*** Begin section ***

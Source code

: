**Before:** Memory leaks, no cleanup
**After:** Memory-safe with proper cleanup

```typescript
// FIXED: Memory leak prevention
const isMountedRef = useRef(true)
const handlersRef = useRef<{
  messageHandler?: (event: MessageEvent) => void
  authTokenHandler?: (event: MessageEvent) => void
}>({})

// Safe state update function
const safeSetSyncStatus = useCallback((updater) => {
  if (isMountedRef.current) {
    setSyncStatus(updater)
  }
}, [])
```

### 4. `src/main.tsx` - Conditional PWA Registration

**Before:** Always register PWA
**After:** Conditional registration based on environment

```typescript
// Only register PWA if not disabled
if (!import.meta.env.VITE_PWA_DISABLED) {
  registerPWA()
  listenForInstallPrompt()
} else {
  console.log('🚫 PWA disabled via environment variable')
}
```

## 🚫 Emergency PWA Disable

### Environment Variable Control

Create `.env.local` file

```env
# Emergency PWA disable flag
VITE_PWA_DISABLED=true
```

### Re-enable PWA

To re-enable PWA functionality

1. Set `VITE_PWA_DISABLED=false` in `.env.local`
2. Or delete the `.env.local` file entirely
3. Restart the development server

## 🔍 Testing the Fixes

*** End section ***

_TASK BRIEF_
None of the lines before the one containing "3. Restart the development server" belong in the answer; reproduce that line and all later lines of the records exactly.

_RESULT FOR THIS TASK_
3. Restart the development server

## 🔍 Testing the Fixes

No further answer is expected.